Reads were aligned to hg19 (GRCh37) using Elandv2 (Illumina, San Diego CA). Small variants (SNPs and indels) were identified using CASAVA v1.8.2 (Illumina) for each sample. SNPs were filtered under an autosomal dominant (AutoDom) and an autosomal recessive (AutoRec) model. For the AutoDom model, SNPs that were present in either heterozygous or homozygous form in both patients were collated. For the AutoRec model, SNPs that were present in both patients in homozygous form were collated. In both models, SNPs were annotated using the UCSC Genome Browser database (refFlat table) and classified as extragenic, intronic, splice-site, TATA box, coding synonymous, missense, or nonsense. Extragenic, intronic, and exonic synonymous SNPs were filtered out. Finally, SNPs listed in the NCBI dbSNP database that had high minor allele frequencies (>0.05 for AutoDom or >0.25 for AutoRec) were filtered out. SNPs that passed filter are shown in Supplementary Table 1. Indels were classified as coding if the inserted or deleted sequence overlapped a coding sequence. Coding indels were classified as frameshifting if the number of coding bases changed by a number not a multiple of three. Effects of coding variants were evaluated using Polyphen-2 software .

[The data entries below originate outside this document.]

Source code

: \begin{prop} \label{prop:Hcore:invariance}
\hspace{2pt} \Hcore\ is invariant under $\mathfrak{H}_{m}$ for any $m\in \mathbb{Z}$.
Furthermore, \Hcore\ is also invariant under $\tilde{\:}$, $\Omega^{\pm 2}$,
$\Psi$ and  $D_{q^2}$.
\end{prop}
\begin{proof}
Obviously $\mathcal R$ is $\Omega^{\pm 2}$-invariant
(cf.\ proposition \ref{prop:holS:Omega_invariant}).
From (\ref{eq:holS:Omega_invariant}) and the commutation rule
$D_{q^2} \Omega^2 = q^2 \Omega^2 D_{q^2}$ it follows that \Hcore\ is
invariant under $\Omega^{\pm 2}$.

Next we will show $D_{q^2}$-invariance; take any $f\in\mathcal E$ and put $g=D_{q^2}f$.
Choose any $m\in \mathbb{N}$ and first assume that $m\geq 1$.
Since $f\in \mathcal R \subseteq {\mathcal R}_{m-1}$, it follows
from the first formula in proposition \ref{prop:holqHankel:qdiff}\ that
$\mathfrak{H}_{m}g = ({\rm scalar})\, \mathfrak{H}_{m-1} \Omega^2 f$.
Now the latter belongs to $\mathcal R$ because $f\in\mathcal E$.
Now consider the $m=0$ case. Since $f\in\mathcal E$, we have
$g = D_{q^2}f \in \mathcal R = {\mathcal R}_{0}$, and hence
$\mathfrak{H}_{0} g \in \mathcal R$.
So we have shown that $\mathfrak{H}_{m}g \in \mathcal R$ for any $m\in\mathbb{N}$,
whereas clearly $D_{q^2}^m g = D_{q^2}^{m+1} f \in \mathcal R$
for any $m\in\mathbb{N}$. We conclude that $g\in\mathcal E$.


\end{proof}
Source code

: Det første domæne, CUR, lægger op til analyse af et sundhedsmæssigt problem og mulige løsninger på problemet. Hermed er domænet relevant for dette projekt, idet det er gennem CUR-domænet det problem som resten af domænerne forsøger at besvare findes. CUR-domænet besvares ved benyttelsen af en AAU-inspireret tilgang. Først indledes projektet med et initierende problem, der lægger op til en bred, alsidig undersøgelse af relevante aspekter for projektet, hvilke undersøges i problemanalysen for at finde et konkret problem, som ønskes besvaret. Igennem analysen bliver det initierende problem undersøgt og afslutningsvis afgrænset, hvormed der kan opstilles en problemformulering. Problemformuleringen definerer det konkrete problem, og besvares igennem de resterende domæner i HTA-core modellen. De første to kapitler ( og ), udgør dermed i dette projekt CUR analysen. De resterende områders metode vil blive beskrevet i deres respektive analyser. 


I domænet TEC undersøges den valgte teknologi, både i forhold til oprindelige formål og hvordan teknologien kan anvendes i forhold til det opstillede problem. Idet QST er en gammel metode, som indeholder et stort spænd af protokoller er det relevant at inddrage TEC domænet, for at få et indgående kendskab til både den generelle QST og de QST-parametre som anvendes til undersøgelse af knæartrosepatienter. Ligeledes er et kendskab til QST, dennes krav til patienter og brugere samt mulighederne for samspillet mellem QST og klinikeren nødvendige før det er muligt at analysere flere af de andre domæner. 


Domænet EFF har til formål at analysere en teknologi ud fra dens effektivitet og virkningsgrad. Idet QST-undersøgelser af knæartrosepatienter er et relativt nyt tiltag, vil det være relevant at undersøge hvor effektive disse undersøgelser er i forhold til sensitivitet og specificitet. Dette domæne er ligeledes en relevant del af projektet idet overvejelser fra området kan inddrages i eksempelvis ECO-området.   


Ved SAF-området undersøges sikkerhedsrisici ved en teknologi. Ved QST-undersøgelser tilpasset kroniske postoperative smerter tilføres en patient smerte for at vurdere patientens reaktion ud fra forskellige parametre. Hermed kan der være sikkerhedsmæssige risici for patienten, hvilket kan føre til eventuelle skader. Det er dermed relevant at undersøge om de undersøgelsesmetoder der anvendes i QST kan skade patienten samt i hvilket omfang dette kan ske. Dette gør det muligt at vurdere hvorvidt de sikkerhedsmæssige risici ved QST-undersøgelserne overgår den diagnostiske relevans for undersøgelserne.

Identification of potential causal variants through discrete filtering of whole exome data
We used a discrete filtering scheme on whole exome variant data to identify potential candidate single nucleotide variants (SNVs) in patients III-29 and IV-18. By comparison to the hg19 reference genome, we initially identified ∼2 million SNVs/patient (III-29:2,285,481 SNVs; IV-18:2,318,828 SNVs); 640,671 SNVs were common to both family members. Under an autosomal dominant scheme, we restricted the pool to SNVs whose minor allele frequency was less than 5% or were not listed in dbSNP database. We then filtered for SNVs that either resulted in a missense or nonsense mutation or were located in a splice site. Using this strategy, we obtained 720 nonsynonymous SNVs distributed over 582 different genes. Polyphen-2 analysis indicated that 432 were benign, 125 were “possibly damaging”, 161 were “probably damaging” and 2 were “unknown” (Supplementary Table 1). In this set, we found a C⟶T transition (rs63750907) that causes a Thr147Ile missense substitution in exon 5 of the 467 amino acid PS1 protein. This substitution is predicted to be “Probably Damaging” with a score of 1.000 by Polyphen-2 analysis (sensitivity: 0.00; specificity: 1.00). The same variant was found in four patients in a French family with autosomal dominant EOAD  and in two affected cousins of IV-18 (IV-1 and IV-2) by diagnostic testing. Both cousins were diagnosed with dementia in their late twenties. Patient IV-1 died at age 36; patient IV-2 was 37 years of age at the time of pedigree construction.
We searched for causal and risk variants in other known dementia genes. No coding variants were found in either III-29 or IV-18 in APP, GRN, MAPT, or PSEN2. Neither the TREM2 Arg47His nor the PLD3 Val232Met substitution was present in either patient. We found a common coding variant (rs1799990, MAF = 0.26) in the PRPN gene in patient III-29 only. This variant results in a Met129Val missense substitution which is a risk factor for Creutzfeldt-Jakob disease.
Under the autosomal recessive model, we found 159 nonsynonymous SNPs distributed over 131 genes. Polyphen-2 identified 10 of these as possibly damaging and 5 as probably damaging. Under both the autosomal dominant and the autosomal recessive models, a total of 171 frameshifting shared indels were identified in the variant calling and filtering process. Since all of these indels were paired with a wild type allele (i.e., heterozygous), it is unlikely that any of them contributed to the clinical phenotype.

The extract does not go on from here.